The Waved Albatross colony on Española was doing well, with many birds incubating and some even still reaffirming their pair bonds with their fabulous, complex displays.

This close-up on the waved pattern on the side of the breast shows where the species gets its most accepted English name. (Galapagos Albatross would have been a good name too, as all but about four pairs nest on this one small island.)

Swallow-tailed Gulls were also in full breeding mode. This one may have had something stuck in its gullet, or this was a repeated yawn display that I hadn’t seen before.

We saw so much more than just birds. Snorkeling is always a major part of a Galapagos cruise, and we had five different opportunities, identifying over 50 species. For the first time I had a camera I could take underwater, but even putting it on the automatic underwater mode, my results were very mixed.

Aetobatus narinari, Spotted Eagle Ray

Holacanthus passer, King Angelfish

Lepidonectes corallicola, Galapagos Triplefin Blenny

Many islands have their own endemic lava lizard, and we saw four species. This is Microlophus delanonis, Española Lava Lizard.

There are four endemic snakes, and this Pseudalsophis biserialis, Galapagos Snake is the only common one; I had seen it twice before.

The Galapagos Giant Tortoise is now considered to comprise 17 species, five of which are extinct. This is Chelonoidis nigrita, Santa Cruz Giant Tortoise on a private ranch where a over a dozen were lounging and feeding.

This Scinax quinquefasciatus, Fowler's Snouted Treefrog appears to be common in the moister highlands of Santa Cruz. There was one in our bathroom in the hotel, and two were on the keyboard of the piano in the restaurant when I lifted its cover. It is introduced, and who knows what effects it has had on the ecosystem.

It’s amazing how fearless the animals are. On Santa Fé, we chose a spot well away from the Galapagos Sea Lions to put our shoes on. Then this one came on the beach and insisted on walking right through our group, as if we were merely bushes in the way.

One of my participants was a moth enthusiast (with a yard list in England of a couple hundred species). So it was fun to find two endemics, however tiny. This is Aetole galapagoensis, Galapagos Saltbush Moth, with it’s highly modified third pair of legs.

This colorful one is Atteva hysginiella, Galapagos Bitterbush Moth.

New for me was this tiny grasshopper, Sphingonotus fuscoirroratus, an endemic band-winged grasshopper. I’ve now seen half of the eight grasshoppers here, all endemic.

Dennis Paulson identified this Erythemis vesiculosa, Great Pondhawk for me which was on the farm with the tortoises; it was the first one I’ve seen here, and I’ve seen it also in southern Florida and NE Brazil – obviously a very wide-ranging species.

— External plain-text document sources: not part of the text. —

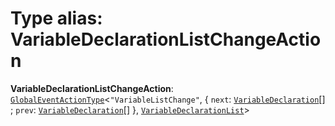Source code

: # Type alias: VariableDeclarationListChangeAction

**VariableDeclarationListChangeAction**: [`GlobalEventActionType`](/en/auto-docs/variable-core/interfaces/GlobalEventActionType.md)<`"VariableListChange"`, { `next`: [`VariableDeclaration`](/en/auto-docs/variable-core/classes/VariableDeclaration.md)\[] ; `prev`: [`VariableDeclaration`](/en/auto-docs/variable-core/classes/VariableDeclaration.md)\[]  }, [`VariableDeclarationList`](/en/auto-docs/variable-core/classes/VariableDeclarationList.md)>
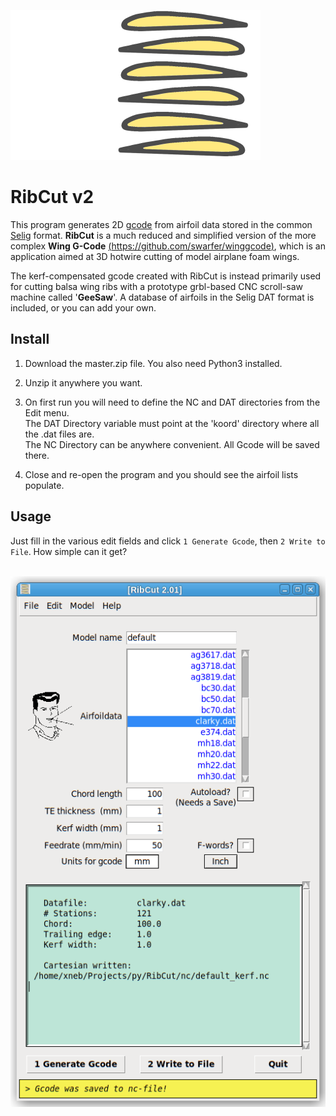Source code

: ![ribcut-ikon-400x240](./img/ribcut-ikon-400x240.png)


RibCut v2
===

This program generates 2D [gcode](http://en.wikipedia.org/wiki/Gcode) from airfoil data stored in the common [Selig](http://openvsp.org/wiki/doku.php?id=airfoilexport#:~:text=Bezier%20*.bz%20format.-,Selig%20Format,-The%20Selig%20airfoil) format. **RibCut** is a much reduced and simplified version of the more complex **Wing G-Code** [(https://github.com/swarfer/winggcode)](https://github.com/swarfer/winggcode), which is an application aimed at 3D hotwire cutting of model airplane foam wings.

The kerf-compensated gcode created with RibCut is instead primarily used for cutting balsa wing ribs with a prototype grbl-based CNC scroll-saw machine called '**GeeSaw**'. A database of airfoils in the Selig DAT format is included, or you can add your own.

## Install

1. Download the master.zip file. You also need Python3 installed.

1. Unzip it anywhere you want.

1. On first run you will need to define the NC and DAT directories from the Edit menu.<br/>
  The DAT Directory variable must point at the 'koord' directory where all the .dat files are.<br/>
  The NC Directory can be anywhere convenient.  All Gcode will be saved there.

1. Close and re-open the program and you should see the airfoil lists populate.

## Usage

Just fill in the various edit fields and click `1 Generate Gcode`, then `2 Write to File`. How simple can it get?
<br/>
<br/>



![ribcut](img/ribcut.png)

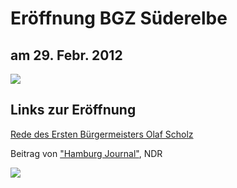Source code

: # Eröffnung BGZ Süderelbe

## am 29. Febr. 2012

![](resources/_wsb_221x434_Einladungsflyer+BGZ+Er$C3$B6ffnung-3.jpg)

## Links zur Eröffnung

[Rede des Ersten Bürgermeisters Olaf
Scholz](http://www.olafscholz.de/1/pages/index/p/5/1917/print/1)

Beitrag von ["Hamburg
Journal"](http://www.ndr.de/mediathek/index.html?media=hamj17643), NDR

![](resources/_wsb_500x951_Einladungsflyer+BGZ+Er$C3$B6ffnung-2.jpg)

There are several endemic darkling beetles in the genus Blapstinus, which I think this one is, probably requiring microscopic inspection to identify to species.

Argiope argentata, Silver Garden Spider is a very widespread species. Spiders that spread on gossamer threads can populate even most remote islands around the globe.

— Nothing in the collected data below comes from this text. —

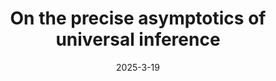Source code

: ---
layout: default 
title: "On the precise asymptotics of universal inference"
authors: Kenta Takatsu 
year: 2025+
date: "2025-3-19"
link: https://arxiv.org/abs/2503.14717
category: Selected Papers
---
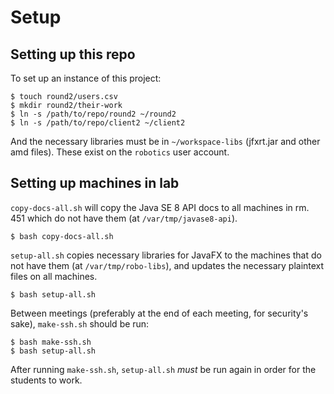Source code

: # Setup

## Setting up this repo

To set up an instance of this project:

    $ touch round2/users.csv
    $ mkdir round2/their-work
    $ ln -s /path/to/repo/round2 ~/round2
    $ ln -s /path/to/repo/client2 ~/client2

And the necessary libraries must be in `~/workspace-libs` (jfxrt.jar and other amd files).
These exist on the `robotics` user account.

## Setting up machines in lab

`copy-docs-all.sh` will copy the Java SE 8 API docs to all machines in rm. 451
which do not have them (at `/var/tmp/javase8-api`).

    $ bash copy-docs-all.sh

`setup-all.sh` copies necessary libraries for JavaFX to the machines that do
not have them (at `/var/tmp/robo-libs`), and updates the necessary plaintext
files on all machines.

    $ bash setup-all.sh

Between meetings (preferably at the end of each meeting, for security's sake),
`make-ssh.sh` should be run:

    $ bash make-ssh.sh
    $ bash setup-all.sh

After running `make-ssh.sh`, `setup-all.sh` *must* be run
again in order for the students to work.

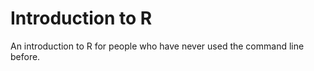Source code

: Introduction to R
============

An introduction to R for people who have never used the command line before.




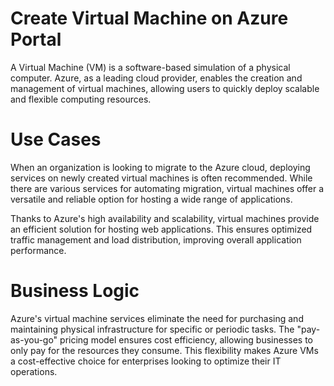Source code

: # Create Virtual Machine on Azure Portal

A Virtual Machine (VM) is a software-based simulation of a physical computer. Azure, as a leading cloud provider, enables the creation and management of virtual machines, allowing users to quickly deploy scalable and flexible computing resources.

# Use Cases

When an organization is looking to migrate to the Azure cloud, deploying services on newly created virtual machines is often recommended. While there are various services for automating migration, virtual machines offer a versatile and reliable option for hosting a wide range of applications.

Thanks to Azure's high availability and scalability, virtual machines provide an efficient solution for hosting web applications. This ensures optimized traffic management and load distribution, improving overall application performance.

# Business Logic

Azure's virtual machine services eliminate the need for purchasing and maintaining physical infrastructure for specific or periodic tasks. The "pay-as-you-go" pricing model ensures cost efficiency, allowing businesses to only pay for the resources they consume. This flexibility makes Azure VMs a cost-effective choice for enterprises looking to optimize their IT operations.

This small orbweaver with a tubular house in the middle of its web is Metepeira desenderi Baert 1987, an endemic. I contacted Baert himself to get confirmation on some of my spider IDs.

This is Selenops mexicanus, Mexican Flatty, apparently introduced, and only recently reclassified as this species (originally thought to be an endemic).

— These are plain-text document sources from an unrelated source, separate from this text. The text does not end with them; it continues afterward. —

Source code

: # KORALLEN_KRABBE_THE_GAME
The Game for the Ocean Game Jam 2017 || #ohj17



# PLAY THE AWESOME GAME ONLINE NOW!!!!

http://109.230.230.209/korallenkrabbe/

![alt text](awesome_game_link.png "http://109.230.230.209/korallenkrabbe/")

One of two endemic scorpions and still the only one I’ve seen, this is Hadruroides galapagoensis, Galapagos Scorpion.

The introduced pest Polistes versicolor, Yellow Paper Wasp.

Many plants are endemic: Lecocarpus pinnatifidus, Wing-fruited Lecocarpus.

Opuntia echios var. echios, Giant Prickly Pear (this variety only on Santa Fé, where it presumably has extra tall trunks to avoid predation by the long-necked tortoises, which are sadly long extinct.)

Passiflora colinvauxii, Colinvaux's Passion Flower

Others are more widespread, found on the nearby dry coasts of southern Ecuador and Peru or even Central America. Maytenus octogona, Leatherleaf (family Celastraceae).

I would like to get to know the ferns better, as there are many species here, though not many endemic (12 out of 131). I was glad to have figured out this Phlebodium pseudoaureum, Blue Rabbit's Foot Fern, as it’s the species that the Vegetarian Finch was eating on our first day.